Er zijn natuurlijk genoeg compoploegen die wel de waren hebben gevonden tijdens hun ploegvormingsavonden en na jaren nog steeds onafscheidelijk van elkaar zijn. Voor deze ploegen heb ik het volgende verschil in competitie- en wedstrijdroeien: competitieroeien is het leukste dat er is, wedstrijdroeien het mooiste. Niks leukers dan met een groep goede vrienden bijzondere en bizarre avonturen beleven, feesten en elkaar door dik en dun slepen. Niks is mooier dan met een groep keihard samen te werken voor één doel, wetende dat er niks “leuks” is aan een 2k, maar het toch doen omdat je voor elkaar door het vuur gaat. Mijn motto is daarom altijd: roeien is niet leuk, roeien is mooi, want als je roeien nog leuk vindt, ga je nog niet hard genoeg!

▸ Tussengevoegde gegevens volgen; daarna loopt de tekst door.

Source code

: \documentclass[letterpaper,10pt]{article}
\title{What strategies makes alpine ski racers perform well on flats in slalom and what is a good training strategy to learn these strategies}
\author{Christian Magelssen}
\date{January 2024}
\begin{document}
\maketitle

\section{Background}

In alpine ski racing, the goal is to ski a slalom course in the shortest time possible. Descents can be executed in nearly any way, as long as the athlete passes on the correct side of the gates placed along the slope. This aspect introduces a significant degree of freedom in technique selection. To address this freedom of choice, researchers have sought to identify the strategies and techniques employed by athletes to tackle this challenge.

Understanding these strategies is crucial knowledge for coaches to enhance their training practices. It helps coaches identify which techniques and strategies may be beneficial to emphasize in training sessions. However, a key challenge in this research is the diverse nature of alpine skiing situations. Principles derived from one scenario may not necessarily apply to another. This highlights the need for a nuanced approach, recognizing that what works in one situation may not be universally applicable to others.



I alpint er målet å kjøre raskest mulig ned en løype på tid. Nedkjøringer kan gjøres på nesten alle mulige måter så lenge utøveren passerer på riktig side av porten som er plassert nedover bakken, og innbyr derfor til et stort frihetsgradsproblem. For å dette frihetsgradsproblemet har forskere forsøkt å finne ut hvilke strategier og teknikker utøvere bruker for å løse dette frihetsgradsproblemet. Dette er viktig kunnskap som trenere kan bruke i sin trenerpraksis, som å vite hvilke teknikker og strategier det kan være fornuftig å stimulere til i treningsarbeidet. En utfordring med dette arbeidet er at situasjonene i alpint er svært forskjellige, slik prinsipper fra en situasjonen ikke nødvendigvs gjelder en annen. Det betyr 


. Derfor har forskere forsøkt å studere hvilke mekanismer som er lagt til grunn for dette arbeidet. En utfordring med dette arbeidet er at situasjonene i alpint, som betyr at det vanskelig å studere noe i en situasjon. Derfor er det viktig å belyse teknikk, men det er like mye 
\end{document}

Na dit betoog over roeien, wil ik het meer over commissies gaan hebben. Daarom de vraag aan Thomas Nieboer. Als dé persoon die het hele commissieleven op Orca binnenkort gaat uitspelen (ARCO’17, Intro’18, Kampcie’19, COCOS’20, Commissaris Vereniging ‘20 etc.), wat zijn jouw tips en tricks voor Orcanen die hun commissieleven willen opstarten?